1477 schlossen die fünf Landorte Uri, Schwyz, Unterwalden, Glarus und Zug ein «Landrecht» ab. Ein weiteres Vollmitglied war der Bischof von Konstanz und eben nicht die Stadt. Doch hier lag und liegt ein Miss­ver­ständnis vor. Die Teilnahme am «Landrecht» erfolgte nicht als kirchlicher Ordinarius und Würdenträger sondern als Gaugraf des Thurgaus. Die Ministerialen des Gaugrafen ar­bei­teten seit Jahrhunderten in Arbon, auch als dann die Gaugrafen selbst in Konstanz residierten.
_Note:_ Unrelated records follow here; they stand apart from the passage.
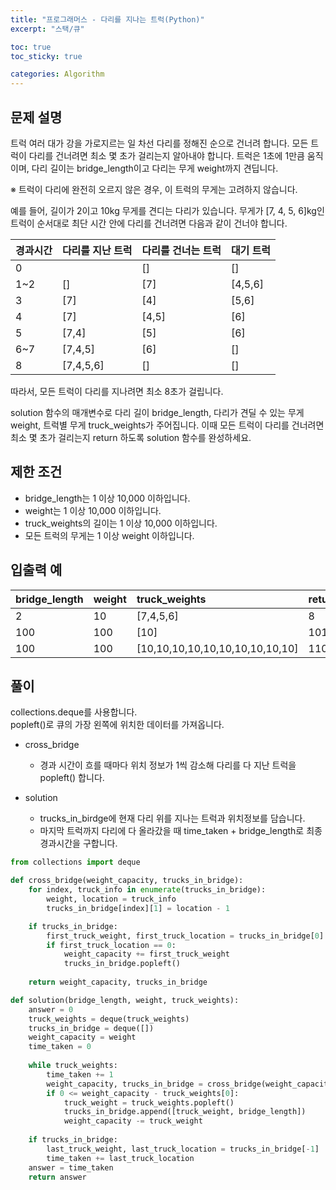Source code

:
```yaml
---
title: "프로그래머스 - 다리를 지나는 트럭(Python)"
excerpt: "스택/큐"

toc: true
toc_sticky: true

categories: Algorithm
---
```

## 문제 설명
트럭 여러 대가 강을 가로지르는 일 차선 다리를 정해진 순으로 건너려 합니다. 모든 트럭이 다리를 건너려면 최소 몇 초가 걸리는지 알아내야 합니다. 트럭은 1초에 1만큼 움직이며, 다리 길이는 bridge_length이고 다리는 무게 weight까지 견딥니다.  
  
  
※ 트럭이 다리에 완전히 오르지 않은 경우, 이 트럭의 무게는 고려하지 않습니다.  
  

예를 들어, 길이가 2이고 10kg 무게를 견디는 다리가 있습니다. 무게가 [7, 4, 5, 6]kg인 트럭이 순서대로 최단 시간 안에 다리를 건너려면 다음과 같이 건너야 합니다.  
  


   
|경과시간|다리를 지난 트럭|다리를 건너는 트럭|대기 트럭|
|:------------|:------------|:------------|:------------|
|0||[]|[]|[7,4,5,6]|
|1~2|[]|[7]|[4,5,6]|
|3|[7]|[4]|[5,6]|
|4|[7]|[4,5]|[6]|
|5|[7,4]|[5]|[6]|
|6~7|[7,4,5]|[6]|[]|
|8|[7,4,5,6]|[]|[]|
  
따라서, 모든 트럭이 다리를 지나려면 최소 8초가 걸립니다.  
  
  
solution 함수의 매개변수로 다리 길이 bridge_length, 다리가 견딜 수 있는 무게 weight, 트럭별 무게 truck_weights가 주어집니다. 이때 모든 트럭이 다리를 건너려면 최소 몇 초가 걸리는지 return 하도록 solution 함수를 완성하세요.  
  

  

## 제한 조건
* bridge_length는 1 이상 10,000 이하입니다.
* weight는 1 이상 10,000 이하입니다.
* truck_weights의 길이는 1 이상 10,000 이하입니다.
* 모든 트럭의 무게는 1 이상 weight 이하입니다.
  


  


  
## 입출력 예  

|bridge_length|weight|truck_weights|return|
|:------------|:-----|:------------|:-----|
|2|10|[7,4,5,6]|8|  
|100|100|[10]|101|
|100|100|[10,10,10,10,10,10,10,10,10,10]|110|
  



## 풀이
collections.deque를 사용합니다.  
popleft()로 큐의 가장 왼쪽에 위치한 데이터를 가져옵니다.  
  
* cross_bridge
  * 경과 시간이 흐를 때마다 위치 정보가 1씩 감소해 다리를 다 지난 트럭을 popleft() 합니다.

* solution
  * trucks_in_birdge에 현재 다리 위를 지나는 트럭과 위치정보를 담습니다.
  * 마지막 트럭까지 다리에 다 올라갔을 때 time_taken + bridge_length로 최종 경과시간을 구합니다.




``` python
from collections import deque

def cross_bridge(weight_capacity, trucks_in_bridge):
    for index, truck_info in enumerate(trucks_in_bridge):
        weight, location = truck_info
        trucks_in_bridge[index][1] = location - 1

    if trucks_in_bridge:
        first_truck_weight, first_truck_location = trucks_in_bridge[0]
        if first_truck_location == 0:
            weight_capacity += first_truck_weight
            trucks_in_bridge.popleft()
            
    return weight_capacity, trucks_in_bridge

def solution(bridge_length, weight, truck_weights):
    answer = 0
    truck_weights = deque(truck_weights)
    trucks_in_bridge = deque([])
    weight_capacity = weight
    time_taken = 0
    
    while truck_weights:
        time_taken += 1
        weight_capacity, trucks_in_bridge = cross_bridge(weight_capacity, trucks_in_bridge)
        if 0 <= weight_capacity - truck_weights[0]:
            truck_weight = truck_weights.popleft()
            trucks_in_bridge.append([truck_weight, bridge_length])
            weight_capacity -= truck_weight
            
    if trucks_in_bridge:
        last_truck_weight, last_truck_location = trucks_in_bridge[-1]
        time_taken += last_truck_location
    answer = time_taken
    return answer
```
Den Titel «Gaugraf» hatten die Alemanen von der einstigen römischen Militär­ver­waltung geerbt. Der Titel «Tribun von Arbor Felix» wurde umgewandelt zu «Gaugraf des Thurgaus». Der Tribus Arbor Felix (in der Provinz Rhaetien) wurde zum wesentlichen Teil des Thurgaus. Dessen Hauptstadt war nun traditionell Arbon. Das war auch noch der Fall, als der alemannische Gau­graf Titel und Rechte dem Bischof von Konstanz übertrug.
  
Der Thurgauerkrieg der Eidgenossen richtete sich nicht gegen den Gau­grafen sondern gegen die Schutzherrschaft und Schirmvogtei der Habs­burger – der Thurgau lag in der beanspruchten Domäne der Habsburger, des westlichen Her­zogs von Österreich, bzw. Vorderösterreich (Graf­schaften Tirol, Breis­gau, Sundgau, Habsburg, Kyburg etc.) –, die sich oft zu selbst­herrlich und anmassend verhalten hatten, besonders als bis vor Kurzem Kaiser Friedrich III. für seinen unmündigen Vetter Sigmund die vorder­öster­reichischen Lande regierte (Quelle 018). Die Habsburger woll­ten den Gau­grafen entmachten. – Den Titel «Herzog von Österreich» durf­ten zwei Habsburger gleichzeitig führen. In Vorderösterreich mit Sitz in Innsbruck war dies Sigmund (zugleich mit mehreren Grafentitel ausge­stattet), im Osten, im eigentlichen Herzogtum war es eben Friedrich (zu­gleich auch Herzog von Steiermark und Kärnten, doch König von Ungarn und von Böhmen war er nie). Die Eidgenossen wollten nun selbst die Schutz­herrschaft über den Thurgau übernehmen, ohne die rechtliche Position des Gaugrafen anzu­tasten – bestätigt durch das erwähnte Landrecht.
  
Durch das Stanser Verkommnis 1481 wurden zwar das Burgrecht der Städte Bern und Zürich (sowie weitere Städte wie Freiburg, Solothurn und St. Gallen) aufgehoben sowie ebenso das erwähnte Landrecht. Wer nun nicht selbst zu den zehn Orten gehörte, jedoch bereits Verträge mit eid­genössischen Orten hatte, wurde nun ein «Zugewandter Ort». Der Thurgau war also nicht einfach Untertanengebiet (Gemeine Herrschaft) sondern hatte einen Sonderstatus, dank des Gaugrafen, in Personalunion als Bischof von Konstanz. Das blieb de jure lange so, de facto aber hatte der Gaugraf immer weniger zu sagen. Dennoch, im 15. Jahrhundert wurde der Gegensatz zwi­schen der Stadt Konstanz einerseits sowie dem Bischof und Gaugrafen andererseits akut. Die Eidgenossen wollten aber an den bestehenden recht­lichen Verhältnissen nichts ändern.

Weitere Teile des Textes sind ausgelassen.